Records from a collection
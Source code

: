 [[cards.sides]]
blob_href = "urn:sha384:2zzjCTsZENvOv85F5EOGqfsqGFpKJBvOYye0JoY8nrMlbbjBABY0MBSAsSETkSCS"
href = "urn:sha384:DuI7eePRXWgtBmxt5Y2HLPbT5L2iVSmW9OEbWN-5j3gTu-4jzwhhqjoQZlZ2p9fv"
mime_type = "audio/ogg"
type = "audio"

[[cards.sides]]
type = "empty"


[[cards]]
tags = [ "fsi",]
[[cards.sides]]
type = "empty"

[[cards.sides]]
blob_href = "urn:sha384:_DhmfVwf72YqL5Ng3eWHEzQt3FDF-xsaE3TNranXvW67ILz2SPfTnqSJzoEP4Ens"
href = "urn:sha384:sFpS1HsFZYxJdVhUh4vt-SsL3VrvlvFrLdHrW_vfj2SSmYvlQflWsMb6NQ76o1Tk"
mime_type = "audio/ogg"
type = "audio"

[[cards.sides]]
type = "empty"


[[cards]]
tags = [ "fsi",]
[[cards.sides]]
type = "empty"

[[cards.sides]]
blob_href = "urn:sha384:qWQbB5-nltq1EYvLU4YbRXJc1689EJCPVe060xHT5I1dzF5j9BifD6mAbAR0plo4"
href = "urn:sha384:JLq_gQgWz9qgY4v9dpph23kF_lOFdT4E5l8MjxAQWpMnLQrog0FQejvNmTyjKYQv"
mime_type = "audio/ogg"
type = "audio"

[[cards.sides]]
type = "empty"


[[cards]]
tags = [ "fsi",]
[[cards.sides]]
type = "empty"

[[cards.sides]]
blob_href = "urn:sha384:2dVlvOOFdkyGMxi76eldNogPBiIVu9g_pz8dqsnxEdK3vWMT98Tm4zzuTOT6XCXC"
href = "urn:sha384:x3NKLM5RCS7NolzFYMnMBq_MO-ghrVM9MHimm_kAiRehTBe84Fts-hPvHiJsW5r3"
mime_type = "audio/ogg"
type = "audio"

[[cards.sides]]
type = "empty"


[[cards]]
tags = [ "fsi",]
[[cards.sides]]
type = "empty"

**TRY IT**. Reproduce all the records precisely.

**RESULT OF THIS EXERCISE**.
Source code

: [[cards.sides]]
blob_href = "urn:sha384:2zzjCTsZENvOv85F5EOGqfsqGFpKJBvOYye0JoY8nrMlbbjBABY0MBSAsSETkSCS"
href = "urn:sha384:DuI7eePRXWgtBmxt5Y2HLPbT5L2iVSmW9OEbWN-5j3gTu-4jzwhhqjoQZlZ2p9fv"
mime_type = "audio/ogg"
type = "audio"

[[cards.sides]]
type = "empty"


[[cards]]
tags = [ "fsi",]
[[cards.sides]]
type = "empty"

[[cards.sides]]
blob_href = "urn:sha384:_DhmfVwf72YqL5Ng3eWHEzQt3FDF-xsaE3TNranXvW67ILz2SPfTnqSJzoEP4Ens"
href = "urn:sha384:sFpS1HsFZYxJdVhUh4vt-SsL3VrvlvFrLdHrW_vfj2SSmYvlQflWsMb6NQ76o1Tk"
mime_type = "audio/ogg"
type = "audio"

[[cards.sides]]
type = "empty"


[[cards]]
tags = [ "fsi",]
[[cards.sides]]
type = "empty"

[[cards.sides]]
blob_href = "urn:sha384:qWQbB5-nltq1EYvLU4YbRXJc1689EJCPVe060xHT5I1dzF5j9BifD6mAbAR0plo4"
href = "urn:sha384:JLq_gQgWz9qgY4v9dpph23kF_lOFdT4E5l8MjxAQWpMnLQrog0FQejvNmTyjKYQv"
mime_type = "audio/ogg"
type = "audio"

[[cards.sides]]
type = "empty"


[[cards]]
tags = [ "fsi",]
[[cards.sides]]
type = "empty"

[[cards.sides]]
blob_href = "urn:sha384:2dVlvOOFdkyGMxi76eldNogPBiIVu9g_pz8dqsnxEdK3vWMT98Tm4zzuTOT6XCXC"
href = "urn:sha384:x3NKLM5RCS7NolzFYMnMBq_MO-ghrVM9MHimm_kAiRehTBe84Fts-hPvHiJsW5r3"
mime_type = "audio/ogg"
type = "audio"

[[cards.sides]]
type = "empty"


[[cards]]
tags = [ "fsi",]
[[cards.sides]]
type = "empty"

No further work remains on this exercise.